::: Task input :::
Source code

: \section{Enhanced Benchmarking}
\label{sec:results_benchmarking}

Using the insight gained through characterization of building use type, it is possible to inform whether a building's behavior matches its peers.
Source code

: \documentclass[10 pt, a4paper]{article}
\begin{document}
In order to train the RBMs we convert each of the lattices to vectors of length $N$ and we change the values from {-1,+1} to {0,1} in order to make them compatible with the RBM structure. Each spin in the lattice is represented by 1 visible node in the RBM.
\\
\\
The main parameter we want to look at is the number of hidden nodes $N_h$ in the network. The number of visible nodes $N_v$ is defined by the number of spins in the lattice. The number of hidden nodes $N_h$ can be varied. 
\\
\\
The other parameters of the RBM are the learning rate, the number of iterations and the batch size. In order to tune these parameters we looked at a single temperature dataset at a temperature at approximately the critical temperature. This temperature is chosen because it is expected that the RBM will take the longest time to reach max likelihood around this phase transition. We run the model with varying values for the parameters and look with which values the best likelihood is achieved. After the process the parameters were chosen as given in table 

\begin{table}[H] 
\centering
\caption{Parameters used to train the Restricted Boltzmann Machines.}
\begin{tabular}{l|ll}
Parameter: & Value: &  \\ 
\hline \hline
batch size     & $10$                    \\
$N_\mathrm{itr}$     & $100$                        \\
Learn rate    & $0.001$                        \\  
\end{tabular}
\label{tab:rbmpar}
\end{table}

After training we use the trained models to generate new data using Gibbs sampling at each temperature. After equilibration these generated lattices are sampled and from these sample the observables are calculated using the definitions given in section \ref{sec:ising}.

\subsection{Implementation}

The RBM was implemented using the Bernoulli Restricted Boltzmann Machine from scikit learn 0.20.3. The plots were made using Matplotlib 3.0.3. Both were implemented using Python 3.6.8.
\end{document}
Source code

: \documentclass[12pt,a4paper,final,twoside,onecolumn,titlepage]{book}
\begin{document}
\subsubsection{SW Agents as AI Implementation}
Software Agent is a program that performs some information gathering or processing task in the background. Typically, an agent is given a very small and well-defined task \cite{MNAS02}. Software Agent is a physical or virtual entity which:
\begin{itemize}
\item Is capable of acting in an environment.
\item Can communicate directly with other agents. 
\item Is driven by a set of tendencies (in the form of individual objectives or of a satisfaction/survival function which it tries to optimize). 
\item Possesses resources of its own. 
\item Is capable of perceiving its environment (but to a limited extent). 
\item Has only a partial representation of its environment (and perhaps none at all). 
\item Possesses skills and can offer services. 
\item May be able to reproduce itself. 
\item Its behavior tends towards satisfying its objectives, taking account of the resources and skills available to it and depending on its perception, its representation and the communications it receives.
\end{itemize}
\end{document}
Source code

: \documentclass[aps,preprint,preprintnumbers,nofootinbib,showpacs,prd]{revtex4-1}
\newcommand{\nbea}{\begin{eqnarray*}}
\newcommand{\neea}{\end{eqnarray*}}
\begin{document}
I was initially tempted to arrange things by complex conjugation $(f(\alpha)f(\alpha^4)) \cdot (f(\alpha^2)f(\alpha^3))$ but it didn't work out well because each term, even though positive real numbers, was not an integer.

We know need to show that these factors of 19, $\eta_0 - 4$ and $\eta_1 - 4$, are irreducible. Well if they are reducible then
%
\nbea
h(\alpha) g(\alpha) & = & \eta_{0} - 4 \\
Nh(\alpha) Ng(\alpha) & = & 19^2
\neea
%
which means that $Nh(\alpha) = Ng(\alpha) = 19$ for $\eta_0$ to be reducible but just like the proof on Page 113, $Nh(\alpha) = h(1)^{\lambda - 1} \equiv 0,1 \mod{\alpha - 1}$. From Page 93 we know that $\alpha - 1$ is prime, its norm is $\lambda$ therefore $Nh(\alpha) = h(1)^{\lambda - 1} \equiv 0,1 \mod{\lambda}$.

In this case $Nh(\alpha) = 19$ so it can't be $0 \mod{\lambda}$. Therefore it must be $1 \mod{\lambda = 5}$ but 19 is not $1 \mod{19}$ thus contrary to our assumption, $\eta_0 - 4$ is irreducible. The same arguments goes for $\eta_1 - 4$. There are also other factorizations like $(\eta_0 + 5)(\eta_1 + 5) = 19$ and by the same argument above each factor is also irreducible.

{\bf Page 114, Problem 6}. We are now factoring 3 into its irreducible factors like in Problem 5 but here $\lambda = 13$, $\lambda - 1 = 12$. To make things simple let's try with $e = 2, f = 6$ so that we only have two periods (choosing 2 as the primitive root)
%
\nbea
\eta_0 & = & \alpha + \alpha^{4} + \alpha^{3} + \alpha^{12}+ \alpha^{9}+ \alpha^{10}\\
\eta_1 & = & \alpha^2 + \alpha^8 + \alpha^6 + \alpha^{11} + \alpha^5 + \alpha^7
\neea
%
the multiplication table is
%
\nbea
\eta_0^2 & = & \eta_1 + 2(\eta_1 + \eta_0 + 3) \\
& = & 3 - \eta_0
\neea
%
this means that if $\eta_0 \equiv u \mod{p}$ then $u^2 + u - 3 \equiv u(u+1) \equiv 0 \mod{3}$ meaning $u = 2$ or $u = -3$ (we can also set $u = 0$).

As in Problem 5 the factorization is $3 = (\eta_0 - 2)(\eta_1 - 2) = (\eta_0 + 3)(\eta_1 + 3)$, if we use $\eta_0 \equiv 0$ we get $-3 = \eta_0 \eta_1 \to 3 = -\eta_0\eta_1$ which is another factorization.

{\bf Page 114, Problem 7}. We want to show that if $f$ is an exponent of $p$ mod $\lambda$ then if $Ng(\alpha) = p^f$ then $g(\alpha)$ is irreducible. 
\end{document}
:::
• [Work instruction]
Write out all the records above again, exactly as they stand.

• [Exercise response]
Source code

: \section{Enhanced Benchmarking}
\label{sec:results_benchmarking}

Using the insight gained through characterization of building use type, it is possible to inform whether a building's behavior matches its peers.
Source code

: \documentclass[10 pt, a4paper]{article}
\begin{document}
In order to train the RBMs we convert each of the lattices to vectors of length $N$ and we change the values from {-1,+1} to {0,1} in order to make them compatible with the RBM structure. Each spin in the lattice is represented by 1 visible node in the RBM.
\\
\\
The main parameter we want to look at is the number of hidden nodes $N_h$ in the network. The number of visible nodes $N_v$ is defined by the number of spins in the lattice. The number of hidden nodes $N_h$ can be varied. 
\\
\\
The other parameters of the RBM are the learning rate, the number of iterations and the batch size. In order to tune these parameters we looked at a single temperature dataset at a temperature at approximately the critical temperature. This temperature is chosen because it is expected that the RBM will take the longest time to reach max likelihood around this phase transition. We run the model with varying values for the parameters and look with which values the best likelihood is achieved. After the process the parameters were chosen as given in table 

\begin{table}[H] 
\centering
\caption{Parameters used to train the Restricted Boltzmann Machines.}
\begin{tabular}{l|ll}
Parameter: & Value: &  \\ 
\hline \hline
batch size     & $10$                    \\
$N_\mathrm{itr}$     & $100$                        \\
Learn rate    & $0.001$                        \\  
\end{tabular}
\label{tab:rbmpar}
\end{table}

After training we use the trained models to generate new data using Gibbs sampling at each temperature. After equilibration these generated lattices are sampled and from these sample the observables are calculated using the definitions given in section \ref{sec:ising}.

\subsection{Implementation}

The RBM was implemented using the Bernoulli Restricted Boltzmann Machine from scikit learn 0.20.3. The plots were made using Matplotlib 3.0.3. Both were implemented using Python 3.6.8.
\end{document}
Source code

: \documentclass[12pt,a4paper,final,twoside,onecolumn,titlepage]{book}
\begin{document}
\subsubsection{SW Agents as AI Implementation}
Software Agent is a program that performs some information gathering or processing task in the background. Typically, an agent is given a very small and well-defined task \cite{MNAS02}. Software Agent is a physical or virtual entity which:
\begin{itemize}
\item Is capable of acting in an environment.
\item Can communicate directly with other agents. 
\item Is driven by a set of tendencies (in the form of individual objectives or of a satisfaction/survival function which it tries to optimize). 
\item Possesses resources of its own. 
\item Is capable of perceiving its environment (but to a limited extent). 
\item Has only a partial representation of its environment (and perhaps none at all). 
\item Possesses skills and can offer services. 
\item May be able to reproduce itself. 
\item Its behavior tends towards satisfying its objectives, taking account of the resources and skills available to it and depending on its perception, its representation and the communications it receives.
\end{itemize}
\end{document}
Source code

: \documentclass[aps,preprint,preprintnumbers,nofootinbib,showpacs,prd]{revtex4-1}
\newcommand{\nbea}{\begin{eqnarray*}}
\newcommand{\neea}{\end{eqnarray*}}
\begin{document}
I was initially tempted to arrange things by complex conjugation $(f(\alpha)f(\alpha^4)) \cdot (f(\alpha^2)f(\alpha^3))$ but it didn't work out well because each term, even though positive real numbers, was not an integer.

We know need to show that these factors of 19, $\eta_0 - 4$ and $\eta_1 - 4$, are irreducible. Well if they are reducible then
%
\nbea
h(\alpha) g(\alpha) & = & \eta_{0} - 4 \\
Nh(\alpha) Ng(\alpha) & = & 19^2
\neea
%
which means that $Nh(\alpha) = Ng(\alpha) = 19$ for $\eta_0$ to be reducible but just like the proof on Page 113, $Nh(\alpha) = h(1)^{\lambda - 1} \equiv 0,1 \mod{\alpha - 1}$. From Page 93 we know that $\alpha - 1$ is prime, its norm is $\lambda$ therefore $Nh(\alpha) = h(1)^{\lambda - 1} \equiv 0,1 \mod{\lambda}$.

In this case $Nh(\alpha) = 19$ so it can't be $0 \mod{\lambda}$. Therefore it must be $1 \mod{\lambda = 5}$ but 19 is not $1 \mod{19}$ thus contrary to our assumption, $\eta_0 - 4$ is irreducible. The same arguments goes for $\eta_1 - 4$. There are also other factorizations like $(\eta_0 + 5)(\eta_1 + 5) = 19$ and by the same argument above each factor is also irreducible.

{\bf Page 114, Problem 6}. We are now factoring 3 into its irreducible factors like in Problem 5 but here $\lambda = 13$, $\lambda - 1 = 12$. To make things simple let's try with $e = 2, f = 6$ so that we only have two periods (choosing 2 as the primitive root)
%
\nbea
\eta_0 & = & \alpha + \alpha^{4} + \alpha^{3} + \alpha^{12}+ \alpha^{9}+ \alpha^{10}\\
\eta_1 & = & \alpha^2 + \alpha^8 + \alpha^6 + \alpha^{11} + \alpha^5 + \alpha^7
\neea
%
the multiplication table is
%
\nbea
\eta_0^2 & = & \eta_1 + 2(\eta_1 + \eta_0 + 3) \\
& = & 3 - \eta_0
\neea
%
this means that if $\eta_0 \equiv u \mod{p}$ then $u^2 + u - 3 \equiv u(u+1) \equiv 0 \mod{3}$ meaning $u = 2$ or $u = -3$ (we can also set $u = 0$).

As in Problem 5 the factorization is $3 = (\eta_0 - 2)(\eta_1 - 2) = (\eta_0 + 3)(\eta_1 + 3)$, if we use $\eta_0 \equiv 0$ we get $-3 = \eta_0 \eta_1 \to 3 = -\eta_0\eta_1$ which is another factorization.

{\bf Page 114, Problem 7}. We want to show that if $f$ is an exponent of $p$ mod $\lambda$ then if $Ng(\alpha) = p^f$ then $g(\alpha)$ is irreducible. 
\end{document}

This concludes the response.